Addition and Multiplication in $F_4$

Question

Could anyone explain the example below? Why is $F_4 = $ {$0,1,x,x+1$}? (I was learning that it should be $F_4 = $ {$0,1,2,3$}). And how do we get the two tables?

Answer 1

$\Bbb{F}_4$ is the finite field of order $4$. It is not the same as $\Bbb{Z}_4$, the integers modulo 4. In fact, $\Bbb{Z}_4$ is not a field. $\Bbb{F}_4$ is the splitting field over $\Bbb{F}_2 = \Bbb{Z}_2$ of the polynomial $X^4 - X$. You get the addition table by observing that $\Bbb{F}_4$ is a 2-dimensional vector space over $\Bbb{F}_2$ with basis $1$ and $x$ where $x$ is either of the roots of $X^4 - X = X(X - 1)(X^2 + X + 1)$ that is not in $\Bbb{F}_2$. You get the multiplication table by using $x^2 + x + 1= 0$ to simplify the expressions for the products of $x$ and $x + 1$.

Answer 2

The question is about the unique (up to isomorphism) field with four elements. Assuming that such a field exists, then its addition and multiplication tables are uniquely determined by the field axioms. More precisely, under addition it is an Abelian group. So it must have the elements zero and one. The first question is what is the additive order of one? It must be a divisor of four, so it is either four or two. In the first case, it must be that $\;\{0,1,$ $2:=1+1,$ $3:=2+1,$ $4:=3+1\}\;$ but there are only four elements so it must be that $\,4=0\,$ since it can't equal any of the three other elements. This implies that $\;2\times 2=4=0,\;$ so zero divisors exist and thus it can't be a field.

The only other possibility is that $\;1+1=0\;$ which implies that there are two other elements. Call one of them $\;x\;$ and the other is $\;x+1\;$ since it can't equal any of the other three elements. In the same way, $\;x+x=0\;$ since it can't equal any of the other three elements. This is enough to uniquely determine the sixteen entries in the addition table.

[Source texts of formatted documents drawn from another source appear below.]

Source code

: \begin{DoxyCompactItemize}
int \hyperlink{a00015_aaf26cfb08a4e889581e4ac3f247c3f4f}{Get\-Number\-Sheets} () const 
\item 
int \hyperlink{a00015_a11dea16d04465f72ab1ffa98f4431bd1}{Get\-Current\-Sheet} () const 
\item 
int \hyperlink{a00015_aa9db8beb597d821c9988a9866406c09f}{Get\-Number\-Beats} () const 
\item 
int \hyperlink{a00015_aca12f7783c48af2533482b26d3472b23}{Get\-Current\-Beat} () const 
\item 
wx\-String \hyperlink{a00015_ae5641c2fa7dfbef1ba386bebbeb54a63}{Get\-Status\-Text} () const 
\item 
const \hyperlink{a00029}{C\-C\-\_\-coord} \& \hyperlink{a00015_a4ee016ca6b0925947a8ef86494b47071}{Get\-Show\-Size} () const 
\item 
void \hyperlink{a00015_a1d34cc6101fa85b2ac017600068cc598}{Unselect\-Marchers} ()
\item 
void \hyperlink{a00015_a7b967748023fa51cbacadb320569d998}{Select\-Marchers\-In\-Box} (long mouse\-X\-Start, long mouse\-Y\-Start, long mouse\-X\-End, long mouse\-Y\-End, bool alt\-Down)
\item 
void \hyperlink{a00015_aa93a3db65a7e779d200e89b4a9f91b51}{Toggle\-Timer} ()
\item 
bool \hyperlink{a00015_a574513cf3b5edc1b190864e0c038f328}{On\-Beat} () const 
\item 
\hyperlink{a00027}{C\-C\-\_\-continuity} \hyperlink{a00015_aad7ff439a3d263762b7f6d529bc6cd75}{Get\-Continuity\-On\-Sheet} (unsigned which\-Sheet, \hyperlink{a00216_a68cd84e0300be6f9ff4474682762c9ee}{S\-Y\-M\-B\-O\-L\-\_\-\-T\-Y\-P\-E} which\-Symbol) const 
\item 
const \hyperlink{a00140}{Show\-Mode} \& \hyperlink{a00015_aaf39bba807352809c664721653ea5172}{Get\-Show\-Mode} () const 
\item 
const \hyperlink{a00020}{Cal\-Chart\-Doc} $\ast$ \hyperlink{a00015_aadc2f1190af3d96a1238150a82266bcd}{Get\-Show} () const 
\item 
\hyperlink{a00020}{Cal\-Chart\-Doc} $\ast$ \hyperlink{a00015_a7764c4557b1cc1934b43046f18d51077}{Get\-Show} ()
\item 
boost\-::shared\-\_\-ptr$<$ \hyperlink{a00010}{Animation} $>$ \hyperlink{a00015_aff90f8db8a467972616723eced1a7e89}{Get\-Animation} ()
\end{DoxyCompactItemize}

For multiplication, the defining properties of zero and one determine twelve of the entries in its multiplication table. We get $\;x\times x = 1+x\;$ since it can't equal any of the other three elements. We also get $\;x \times (1+x) = 1\;$ since the multiplicative inverse of $\;x\;$ can't equal any of the other three elements. Finally, $\;(1+x)\times(1+x)=x\;$ and we are done.

Answer 3

I believe that this is $\mathbb{Z}_2[x]/(x^2-x-1)$ which is a field. This is seen to be a field as follows. Since $\mathbb{Z}_2[x]$ is a PID (polynomial rings over fields are always PIDs) and $(x^2-x-1)$ is a prime ideal it follows it is maximal (Because we're in a PID). Since the quotient of a ring by a maximal ideal is always a field, $\mathbb{Z}_2[x]/(x^2-x-1)$ is a field. The way I was able to tell that we quotiented by the polynomial $x^2-x-1$ was from, in this case, seeing $x^2=x+1$ in the multiplication table.

From this perspective we can tell where the addiction and multiplication tables come from. We just add, or multiply, the polynomials together in $\mathbb{Z}_2[x]$ and get $f$ for example. Then we look at the remainder of $f$ when its divided by $x^2-x-1$ and thats our answer.